Ok, so our beautiful, dream home turned one year old two weeks ago. Just one year old, almost brand spankin’ new. Well, right after the big day, we come home to find a pile of shingles laying in the driveway, directly beneath the hole in our roof where they had fallen off. NOT a happy moment. So we’re already unhappy about that. Well, Monday night I get home from class and go to shower and hop in bed. Ok, not “hop” as much as crawl, moaning and crying. Anywho, I get out of the shower, and limp to my side of the bed and lo and behold, my carpet’s all wet. I immediately assume one of my cats has suffered from bladder crippling thing and start screaming, cause that’ll fix it. Well, after my fit was over, I started cleaning it up and discovered that this was a huge wet spot. And I mean HUGE! It went from my side of the bed all the way to the wall. I moved the dresser, and it was wet there, too. I figure it couldn’t be the cats, so I think it’s finally time to get down there and smell it (read LIE, I made Will smell it) and sure enough, it’s not pee, it’s water. So I apologize to the cats. Not. The little bastards did something to deserve being yelled at. So we clean up as much as we can and go to bed.
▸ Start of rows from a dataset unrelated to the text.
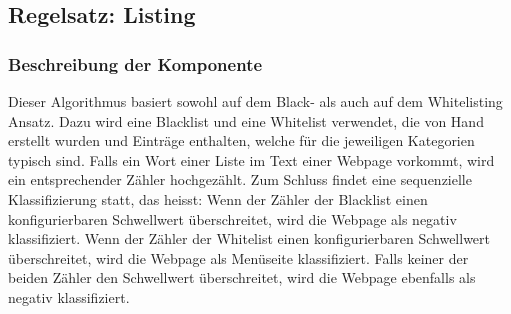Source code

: \subsection{Regelsatz: Listing}
\subsubsection{Beschreibung der Komponente}
Dieser Algorithmus basiert sowohl auf dem Black- als auch auf dem Whitelisting Ansatz.
Dazu wird eine Blacklist und eine Whitelist verwendet, die von Hand erstellt wurden und Einträge enthalten, welche für die jeweiligen Kategorien typisch sind.
Falls ein Wort einer Liste im Text einer Webpage vorkommt, wird ein entsprechender Zähler hochgezählt.
Zum Schluss findet eine sequenzielle Klassifizierung statt, das heisst: 
Wenn der Zähler der Blacklist einen konfigurierbaren Schwellwert überschreitet, wird die Webpage als negativ klassifiziert. 
Wenn der Zähler der Whitelist einen konfigurierbaren Schwellwert überschreitet, wird die Webpage als Menüseite klassifiziert.
Falls keiner der beiden Zähler den Schwellwert überschreitet, wird die Webpage ebenfalls als negativ klassifiziert.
Tuesday now, and Will has called the builder and the plumber who did this evil thing to us. They now owe me and my cats. So Will meets the plumber at home and they investigate the source of the wetness. Come to find out, it’s a leak in the pipes running water to my vanity. Only it doesn’t leak in the bathroom. No, it’s got to make a bigger mess than the Exxon Valdez, in my bedroom! And guess how they find all this out. Yep, by tearing a big hole in the wall. So now there’s a huge hole in my bedroom wall, right next to where I sleep, above the swamp that is now my carpet. Thankfully, the plumber was kind enough to slow the leak down, since he didn’t have the highly technical pipe/valve doohickey with him. And so he replaces the piece of the wall he removed and goes about his merry way. Will cleaned up a ton of water, and we moved some of the furniture back, since we’re hoping the plumber remembers to come back someday. In the meantime, I get to wade through what feels like the Florida Keys in my jammies every night to lay in bed and admire the hole in my wall.

Of course, now that I’ve told the world, I’ve jinxed us but good. So I’m sure I’ll be going home to a huge pile of rubble today.